Requesting a Synagogue in Early Modern Amsterdam

Published 7 May 2019
By Julia van der Krieke

Emanuel de Witte's 1680 depiction of the interior of the Portuguese Synagogue in Amsterdam. ©Shutterstock

In January 1579, a number of Dutch provinces signed the Union of Utrecht in which they agreed to cooperate in the strife against the Spaniards. Some historians have regarded the Union as the first constitution of the Netherlands. The document stipulated that no one could be prosecuted because of his or her religion, but at the same time, only one religion was publicly allowed in Holland, Protestantism. In that landscape, Sephardim started to arrive from Portugal and other places in Europe from the 1590s onwards. These Sephardic Jews, who had been forced to live as Catholics in the Iberian Peninsula now chose to return to Judaism, a step that involved many practicalities. They needed to learn Hebrew, the language of the scripture, prayers and ancient Judaism while accustomed to Latin as liturgical language. Men had to be circumcised to be part of the Jewish community, although initially not all chose to do so. Rabbis and others with knowledge of Judaism and the Hebrew Bible had to be brought in to teach the newcomers about their ancestral faith. The Sephardic community also needed a cemetery to bury their dead, and came to desire a place of worship as well.

The request for a synagogue in such a political landscape was bold. In the early years of Jewish settlement in the province of Holland, several elite members of the Portuguese Jewish community dared to ask for privileges that included a synagogue in the cities of Alkmaar, Haarlem and Rotterdam. Haarlem and Rotterdam surprisingly gave the Jewish community permission for a synagogue there. In the meantime, the majority of Portuguese Jews residing in the Netherlands stayed in Amsterdam despite the substantial offers made by the other cities. Amsterdam’s city authorities, although hardly speaking out about the Jewish presence in the city, have unofficially granted them many freedoms and synagogues subsequently emerged there. At some point, three religious congregations (Bet Jacob, Neve Salom and Bet Israel, the last one established around 1618) made up the Portuguese Jewish community of Amsterdam. The three united in 1639 as Talmud Tora.

People are still admiring the former Ashkenazic synagogues now housing the Jewish Historical Museum.
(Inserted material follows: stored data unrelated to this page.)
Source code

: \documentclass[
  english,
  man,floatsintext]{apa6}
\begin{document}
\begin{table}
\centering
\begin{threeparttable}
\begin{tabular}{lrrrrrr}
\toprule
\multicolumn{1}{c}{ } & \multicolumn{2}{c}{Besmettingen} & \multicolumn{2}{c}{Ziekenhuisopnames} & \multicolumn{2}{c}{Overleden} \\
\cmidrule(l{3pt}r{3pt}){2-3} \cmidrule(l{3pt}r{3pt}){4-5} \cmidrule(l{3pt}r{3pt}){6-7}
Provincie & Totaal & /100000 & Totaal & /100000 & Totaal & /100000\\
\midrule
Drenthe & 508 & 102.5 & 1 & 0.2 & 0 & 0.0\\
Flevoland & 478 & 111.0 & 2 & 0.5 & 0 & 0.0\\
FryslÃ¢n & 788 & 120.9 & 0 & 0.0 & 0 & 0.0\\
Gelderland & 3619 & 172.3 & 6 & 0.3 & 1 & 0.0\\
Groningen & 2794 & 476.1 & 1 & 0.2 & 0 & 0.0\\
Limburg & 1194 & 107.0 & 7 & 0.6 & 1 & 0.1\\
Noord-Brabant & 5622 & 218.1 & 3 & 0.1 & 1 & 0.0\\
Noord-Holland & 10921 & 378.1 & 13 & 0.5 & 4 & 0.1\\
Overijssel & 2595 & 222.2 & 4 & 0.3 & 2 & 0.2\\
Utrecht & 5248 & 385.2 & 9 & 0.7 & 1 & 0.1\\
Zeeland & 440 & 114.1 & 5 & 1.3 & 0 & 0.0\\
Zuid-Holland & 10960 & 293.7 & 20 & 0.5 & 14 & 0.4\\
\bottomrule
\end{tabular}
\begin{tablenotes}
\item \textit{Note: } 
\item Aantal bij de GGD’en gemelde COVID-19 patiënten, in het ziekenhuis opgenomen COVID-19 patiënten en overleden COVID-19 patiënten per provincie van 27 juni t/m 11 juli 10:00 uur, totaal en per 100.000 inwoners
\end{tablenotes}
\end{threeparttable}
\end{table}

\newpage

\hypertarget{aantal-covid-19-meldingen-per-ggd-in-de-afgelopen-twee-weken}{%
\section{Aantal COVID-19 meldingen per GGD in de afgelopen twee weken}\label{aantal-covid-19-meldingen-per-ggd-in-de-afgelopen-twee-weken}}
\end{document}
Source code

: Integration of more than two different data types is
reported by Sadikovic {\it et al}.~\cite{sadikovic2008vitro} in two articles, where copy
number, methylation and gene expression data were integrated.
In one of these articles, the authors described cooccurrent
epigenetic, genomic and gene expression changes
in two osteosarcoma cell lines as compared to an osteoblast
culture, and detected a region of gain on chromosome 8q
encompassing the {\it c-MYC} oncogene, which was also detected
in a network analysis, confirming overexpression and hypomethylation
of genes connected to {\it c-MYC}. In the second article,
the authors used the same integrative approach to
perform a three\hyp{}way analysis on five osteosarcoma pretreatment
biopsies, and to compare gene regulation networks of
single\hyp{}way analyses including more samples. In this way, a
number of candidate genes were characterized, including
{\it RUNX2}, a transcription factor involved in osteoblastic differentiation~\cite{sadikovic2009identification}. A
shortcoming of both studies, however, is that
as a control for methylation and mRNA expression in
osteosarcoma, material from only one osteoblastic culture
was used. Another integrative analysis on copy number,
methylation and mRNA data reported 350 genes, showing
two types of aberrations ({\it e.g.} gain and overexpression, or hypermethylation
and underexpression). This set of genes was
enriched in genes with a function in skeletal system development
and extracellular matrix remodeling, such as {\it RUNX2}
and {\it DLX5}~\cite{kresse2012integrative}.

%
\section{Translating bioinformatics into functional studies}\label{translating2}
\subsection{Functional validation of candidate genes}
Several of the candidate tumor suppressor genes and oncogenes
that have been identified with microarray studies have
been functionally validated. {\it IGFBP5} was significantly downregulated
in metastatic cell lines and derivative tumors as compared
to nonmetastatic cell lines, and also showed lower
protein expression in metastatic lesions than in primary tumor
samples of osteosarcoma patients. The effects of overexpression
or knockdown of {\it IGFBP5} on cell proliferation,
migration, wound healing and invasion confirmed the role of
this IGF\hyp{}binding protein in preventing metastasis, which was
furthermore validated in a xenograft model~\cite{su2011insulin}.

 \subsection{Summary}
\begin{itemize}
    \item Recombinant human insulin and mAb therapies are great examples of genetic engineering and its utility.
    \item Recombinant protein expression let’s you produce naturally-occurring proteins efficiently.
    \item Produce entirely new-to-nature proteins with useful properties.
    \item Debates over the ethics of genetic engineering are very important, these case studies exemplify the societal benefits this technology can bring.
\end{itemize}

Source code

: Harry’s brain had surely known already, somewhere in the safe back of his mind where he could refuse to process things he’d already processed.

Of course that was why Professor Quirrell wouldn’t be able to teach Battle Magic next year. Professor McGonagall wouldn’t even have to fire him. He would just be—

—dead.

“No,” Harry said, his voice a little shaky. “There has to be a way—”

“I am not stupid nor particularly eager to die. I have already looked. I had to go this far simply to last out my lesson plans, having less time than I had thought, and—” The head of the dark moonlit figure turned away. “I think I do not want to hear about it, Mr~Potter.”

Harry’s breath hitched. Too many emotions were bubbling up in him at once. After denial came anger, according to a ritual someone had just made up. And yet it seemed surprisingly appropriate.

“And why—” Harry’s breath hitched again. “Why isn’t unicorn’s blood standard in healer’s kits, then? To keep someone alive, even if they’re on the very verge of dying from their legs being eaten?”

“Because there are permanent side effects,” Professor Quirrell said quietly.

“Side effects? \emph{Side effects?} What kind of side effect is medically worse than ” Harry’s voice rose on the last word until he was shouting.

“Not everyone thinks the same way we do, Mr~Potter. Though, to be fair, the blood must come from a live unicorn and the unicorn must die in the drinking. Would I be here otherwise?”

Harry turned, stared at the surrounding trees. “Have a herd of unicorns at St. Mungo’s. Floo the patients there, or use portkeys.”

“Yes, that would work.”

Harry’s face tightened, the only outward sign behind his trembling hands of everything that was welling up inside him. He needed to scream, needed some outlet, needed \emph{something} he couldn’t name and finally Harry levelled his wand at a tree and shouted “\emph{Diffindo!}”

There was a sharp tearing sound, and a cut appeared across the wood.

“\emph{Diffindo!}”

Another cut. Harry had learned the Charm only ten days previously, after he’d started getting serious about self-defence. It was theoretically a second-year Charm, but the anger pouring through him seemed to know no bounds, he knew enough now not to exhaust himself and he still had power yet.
Just like hidden churches – Catholic churches among others - that were disguised as regular houses, synagogues materialised in a city that officially did not allow for their existence. And like churches such as Ons’ Lieve Heer op Solder, originally known as Het Haantje (the Rooster) or Het Hert (the Deer), synagogues were well-known not only by the city authorities but also by the general inhabitants of Amsterdam. Even tourists frequented the Amsterdam synagogues such as Frenchman Charles Ogier who visited the Neve Shalom synagogue on Houtgracht in 1636, confirming that these ‘underground’ prayer houses were part of Amsterdam’s reputation. In 1642, high official Frederick Henry, stadtholder and Prince of Orange, visited the synagogue that had belonged to the Bet Israel congregation and that now housed all three congregations after their union together with queen of England Henriette Maria, this time officially acknowledging that Judaism was here to stay. 
Picture: People are still admiring the former Ashkenazic synagogues now housing the Jewish Historical Museum.

Four former Ashkenazi shuls now house the Jewish Historical Museum. Facing the museum from the side of the current Jonas Daniel Meijer square, the building on the left is the New Synagogue and the one on the right the Large Synagoge. The Grote Synagoge or Large Synagogue was inaugurated in 1671; the Nieuwe Synagoge, Neie Sjoel or New Synagogue arose in the second half of the 18th century. While Amsterdam largely tolerated non-public worship, the first synagogues were an eyesore to the Church councils that tried to stop the building of a synagogue in 1612. Nevertheless, the building continued and the first synagogue of Amsterdam became reality. The community had, although not on paper, their prayer house. These early synagogues have not survived. Those of later years are still standing. In 1675, the city gained a synagogue that was so large and so majestic in stature that it could not go unnoticed. Architect Elias Bouman, who had been involved in the construction of the Ashkenazi synagogues opposite the synagogue now known as the Portuguese Synagogue or in Amsterdam as the Snoge, chose a rather sober interior that reminds us of Protestant churches. Today the wooden floor of the synagogue is still covered with sand to absorb dust and moisture, although some like to believe in the more prosaic explanation of sand reminding of the time the Jewish people spent in the desert. The Portuguese Synagogue is one of the few synagogues in the neighbourhood that is still in use as such, housing besides the large main building a little winter synagogue and the historic library Ets Haim, a treasure trove of books and manuscripts. Without electricity or other signs of modernity, the synagogue stands like a subject from another time that has not noticed the changing of times around it. In the old Jewish neighbourhood or Jodenbuurt it remains a symbol of freedom in a somewhat polarising time.